Chislenko rose and went to it.
‘Chislenko,’ he said.
‘Kedin here. Look, you’d better get back, quick as you can. Serebrianikov’s in the Procurator’s office and he wants to see you.’
‘I’m on my way,’ said Chislenko. ‘Hold on though, Kedin …’
‘Yes?’
‘How did you know where to contact me?’
‘Serebrianikov said we would get you at the Pravda building. Why do you ask?’
Chislenko didn’t reply but gently replaced the receiver.
So much for all his precautions! He should have known from the start that men like Serebrianikov didn’t let their watchers go unwatched. What was perhaps more frightening was the arrogant casualness with which the man tweaked the thread to bring him back to hand.
He returned the papers and the Encyclopædia to the archivist’s desk and watched the man cross out his name. It felt like a symbolic act.
‘Chislenko,’ said the archivist. ‘Are you … ?’

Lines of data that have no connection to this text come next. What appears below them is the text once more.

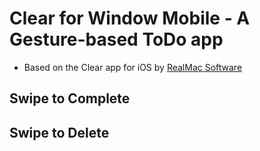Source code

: # Clear for Window Mobile - A Gesture-based ToDo app
+ Based on the Clear app for iOS by [RealMac Software][realmac]

[clear_image]: ./images/image_01.png

[realmac]: http://www.realmacsoftware.com

## Swipe to Complete

[swipe_complete]: ./images/image_02.png

## Swipe to Delete

[swipe_delete]: ./images/image_03.png
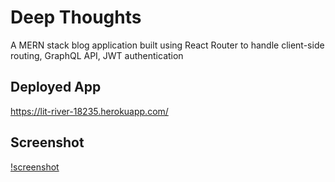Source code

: # Deep Thoughts
A MERN stack blog application built using React Router to handle client-side routing, GraphQL API, JWT authentication

## Deployed App
https://lit-river-18235.herokuapp.com/
## Screenshot

[!screenshot](screenshot.png)
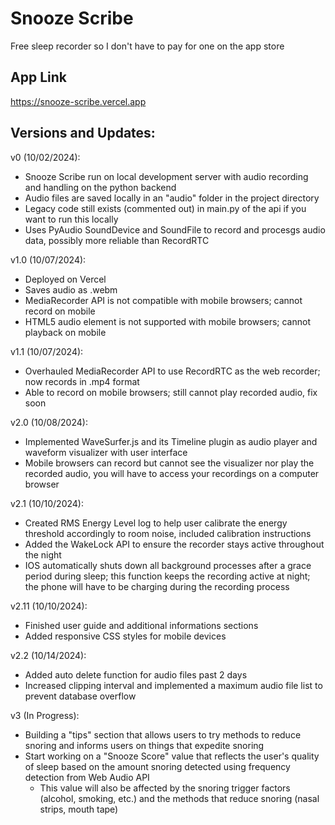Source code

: # Snooze Scribe

Free sleep recorder so I don't have to pay for one on the app store

## App Link

https://snooze-scribe.vercel.app

## Versions and Updates:

v0 (10/02/2024):
- Snooze Scribe run on local development server with audio recording and handling on the python backend
- Audio files are saved locally in an "audio" folder in the project directory
- Legacy code still exists (commented out) in main.py of the api if you want to run this locally
- Uses PyAudio SoundDevice and SoundFile to record and procesgs audio data, possibly more reliable than RecordRTC

v1.0 (10/07/2024): 
- Deployed on Vercel
- Saves audio as .webm
- MediaRecorder API is not compatible with mobile browsers; cannot record on mobile
- HTML5 audio element is not supported with mobile browsers; cannot playback on mobile

v1.1 (10/07/2024): 
- Overhauled MediaRecorder API to use RecordRTC as the web recorder; now records in .mp4 format
- Able to record on mobile browsers; still cannot play recorded audio, fix soon

v2.0 (10/08/2024): 
- Implemented WaveSurfer.js and its Timeline plugin as audio player and waveform visualizer with user interface
- Mobile browsers can record but cannot see the visualizer nor play the recorded audio, you will have to access your recordings on a computer browser

v2.1 (10/10/2024):
- Created RMS Energy Level log to help user calibrate the energy threshold accordingly to room noise, included calibration instructions
- Added the WakeLock API to ensure the recorder stays active throughout the night 
- IOS automatically shuts down all background processes after a grace period during sleep; this function keeps the recording active at night; the phone will have to be charging during the recording process

v2.11 (10/10/2024):
- Finished user guide and additional informations sections
- Added responsive CSS styles for mobile devices

v2.2 (10/14/2024):
- Added auto delete function for audio files past 2 days
- Increased clipping interval and implemented a maximum audio file list to prevent database overflow

v3 (In Progress):
- Building a "tips" section that allows users to try methods to reduce snoring and informs users on things that expedite snoring
- Start working on a "Snooze Score" value that reflects the user's quality of sleep based on the amount snoring detected using frequency detection from Web Audio API
    - This value will also be affected by the snoring trigger factors (alcohol, smoking, etc.) and the methods that reduce snoring (nasal strips, mouth tape)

‘No,’ said Chislenko. And went to meet his fate.
7
‘Well, here he is, the hero of the hour!’ proclaimed Serebrianikov. ‘Come in, sit down. You’ll take a drink with us? Procurator, a vodka for Lev. You won’t mind an old fogey like me calling you Lev, will you?’
Chislenko stood at the threshold, mouth agape, convinced he must be the victim of some hallucinatory nerve-gas. Serebrianikov, looking like the incarnation of old-world benevolence, clapped his hands together in glee and said, ‘I can see you’re too hard on your Inspectors, Kozlov. They’re not used to kind words in this office. Look at poor Lev here, not certain whether this is madness or mockery!’
Suddenly he became serious.
‘I’m a hard man myself, Lev, when the need arises. But I’ve always believed, merit should be acknowledged and rewarded. You’ve done well. We all think you’ve done well. The Minister is very impressed. He wants to see you personally. We’ll be off in a moment, but there’s time for that drink first.’
‘Comrade Bunin wants to see me?’ said Chislenko incredulously.